In year 2007 high performance SSD was still expensive, in order to save more space for real workload or meta data, the readahead I/Os for non-meta data was bypassed and not cached on SSD.
In now days, SSD price drops a lot and people can find larger size SSD with more comfortable price. It is unncessary to bypass normal readahead I/Os to save SSD space for now.
This patch removes the code which checks REQ_RAHEAD tag of bio in check_should_bypass(), then all readahead I/Os will be cached on SSD.

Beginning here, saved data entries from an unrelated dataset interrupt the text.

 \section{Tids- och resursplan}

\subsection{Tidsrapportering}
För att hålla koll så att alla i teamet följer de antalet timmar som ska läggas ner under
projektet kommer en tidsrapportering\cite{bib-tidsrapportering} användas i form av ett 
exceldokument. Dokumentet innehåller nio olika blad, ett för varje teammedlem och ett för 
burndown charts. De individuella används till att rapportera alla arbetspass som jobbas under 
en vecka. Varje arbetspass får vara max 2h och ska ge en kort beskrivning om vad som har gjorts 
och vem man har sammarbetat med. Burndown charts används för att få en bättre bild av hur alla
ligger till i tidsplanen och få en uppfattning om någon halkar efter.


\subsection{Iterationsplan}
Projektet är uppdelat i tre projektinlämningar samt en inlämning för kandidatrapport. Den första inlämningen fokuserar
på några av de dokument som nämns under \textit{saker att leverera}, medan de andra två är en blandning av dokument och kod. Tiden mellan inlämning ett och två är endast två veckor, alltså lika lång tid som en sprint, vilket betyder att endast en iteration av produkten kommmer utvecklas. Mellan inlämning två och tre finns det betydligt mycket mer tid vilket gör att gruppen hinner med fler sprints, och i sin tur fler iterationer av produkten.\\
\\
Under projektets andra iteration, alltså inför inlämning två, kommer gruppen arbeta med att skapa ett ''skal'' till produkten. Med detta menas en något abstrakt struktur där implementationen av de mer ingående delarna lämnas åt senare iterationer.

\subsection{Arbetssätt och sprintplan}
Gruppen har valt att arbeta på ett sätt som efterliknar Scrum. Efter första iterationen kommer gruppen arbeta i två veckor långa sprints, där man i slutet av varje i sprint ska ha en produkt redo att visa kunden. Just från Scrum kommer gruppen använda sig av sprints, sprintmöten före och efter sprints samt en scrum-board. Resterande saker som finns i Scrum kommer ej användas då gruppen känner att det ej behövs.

NOTE: this patch still keeps the checking of "REQ_META|REQ_PRIO" in should_writeback(), because we still want to cache meta data I/Os even they are asynchronized.

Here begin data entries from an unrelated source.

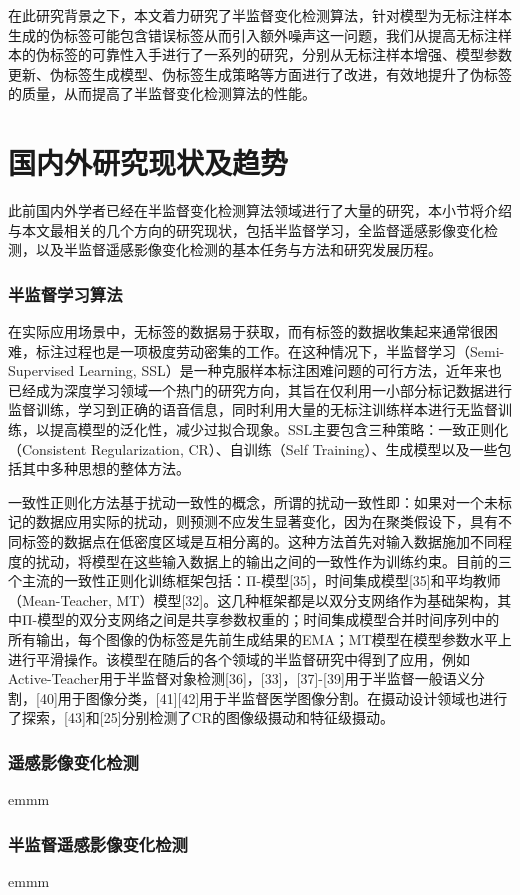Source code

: \documentclass[lang=chs, degree=master, blindreview=false, adobe=false]{yanputhesis}
\begin{document}
在此研究背景之下，本文着力研究了半监督变化检测算法，针对模型为无标注样本生成的伪标签可能包含错误标签从而引入额外噪声这一问题，我们从提高无标注样本的伪标签的可靠性入手进行了一系列的研究，分别从无标注样本增强、模型参数更新、伪标签生成模型、伪标签生成策略等方面进行了改进，有效地提升了伪标签的质量，从而提高了半监督变化检测算法的性能。

\section{国内外研究现状及趋势}
此前国内外学者已经在半监督变化检测算法领域进行了大量的研究，本小节将介绍与本文最相关的几个方向的研究现状，包括半监督学习，全监督遥感影像变化检测，以及半监督遥感影像变化检测的基本任务与方法和研究发展历程。
\subsubsection{半监督学习算法}
在实际应用场景中，无标签的数据易于获取，而有标签的数据收集起来通常很困难，标注过程也是一项极度劳动密集的工作。在这种情况下，半监督学习（Semi-Supervised Learning, SSL）是一种克服样本标注困难问题的可行方法，近年来也已经成为深度学习领域一个热门的研究方向，其旨在仅利用一小部分标记数据进行监督训练，学习到正确的语音信息，同时利用大量的无标注训练样本进行无监督训练，以提高模型的泛化性，减少过拟合现象。SSL主要包含三种策略：一致正则化（Consistent Regularization, CR）、自训练（Self Training）、生成模型以及一些包括其中多种思想的整体方法。

一致性正则化方法基于扰动一致性的概念，所谓的扰动一致性即：如果对一个未标记的数据应用实际的扰动，则预测不应发生显著变化，因为在聚类假设下，具有不同标签的数据点在低密度区域是互相分离的。这种方法首先对输入数据施加不同程度的扰动，将模型在这些输入数据上的输出之间的一致性作为训练约束。目前的三个主流的一致性正则化训练框架包括：Π-模型[35]，时间集成模型[35]和平均教师（Mean-Teacher, MT）模型[32]。这几种框架都是以双分支网络作为基础架构，其中Π-模型的双分支网络之间是共享参数权重的；时间集成模型合并时间序列中的所有输出，每个图像的伪标签是先前生成结果的EMA；MT模型在模型参数水平上进行平滑操作。该模型在随后的各个领域的半监督研究中得到了应用，例如Active-Teacher用于半监督对象检测[36]，[33]，[37]-[39]用于半监督一般语义分割，[40]用于图像分类，[41][42]用于半监督医学图像分割。在摄动设计领域也进行了探索，[43]和[25]分别检测了CR的图像级摄动和特征级摄动。
\subsubsection{遥感影像变化检测}
emmm
\subsubsection{半监督遥感影像变化检测}
emmm
\end{document}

Cc: stable@vger.kernel.org Signed-off-by: Coly Li colyli@suse.de Cc: Eric Wheeler bcache@linux.ewheeler.net --- drivers/md/bcache/request.c | 9 --------- 1 file changed, 9 deletions(-)
diff --git a/drivers/md/bcache/request.c b/drivers/md/bcache/request.c index 73478a91a342..acc07c4f27ae 100644 --- a/drivers/md/bcache/request.c +++ b/drivers/md/bcache/request.c @@ -378,15 +378,6 @@ static bool check_should_bypass(struct cached_dev *dc, struct bio *bio) op_is_write(bio_op(bio)))) goto skip;
- /* - * Flag for bypass if the IO is for read-ahead or background, - * unless the read-ahead request is for metadata - * (eg, for gfs2 or xfs). - */ - if (bio->bi_opf & (REQ_RAHEAD|REQ_BACKGROUND) && - !(bio->bi_opf & (REQ_META|REQ_PRIO))) - goto skip; - if (bio->bi_iter.bi_sector & (c->sb.block_size - 1) || bio_sectors(bio) & (c->sb.block_size - 1)) { pr_debug("skipping unaligned io");
On Sat, 4 Jan 2020, Coly Li wrote:
In year 2007 high performance SSD was still expensive, in order to save more space for real workload or meta data, the readahead I/Os for non-meta data was bypassed and not cached on SSD.
In now days, SSD price drops a lot and people can find larger size SSD with more comfortable price. It is unncessary to bypass normal readahead I/Os to save SSD space for now.
This patch removes the code which checks REQ_RAHEAD tag of bio in check_should_bypass(), then all readahead I/Os will be cached on SSD.
NOTE: this patch still keeps the checking of "REQ_META|REQ_PRIO" in should_writeback(), because we still want to cache meta data I/Os even they are asynchronized.
Cc: stable@vger.kernel.org Signed-off-by: Coly Li colyli@suse.de Cc: Eric Wheeler bcache@linux.ewheeler.net
Acked-by: Eric Wheeler bcache@linux.ewheeler.net
drivers/md/bcache/request.c | 9 --------- 1 file changed, 9 deletions(-)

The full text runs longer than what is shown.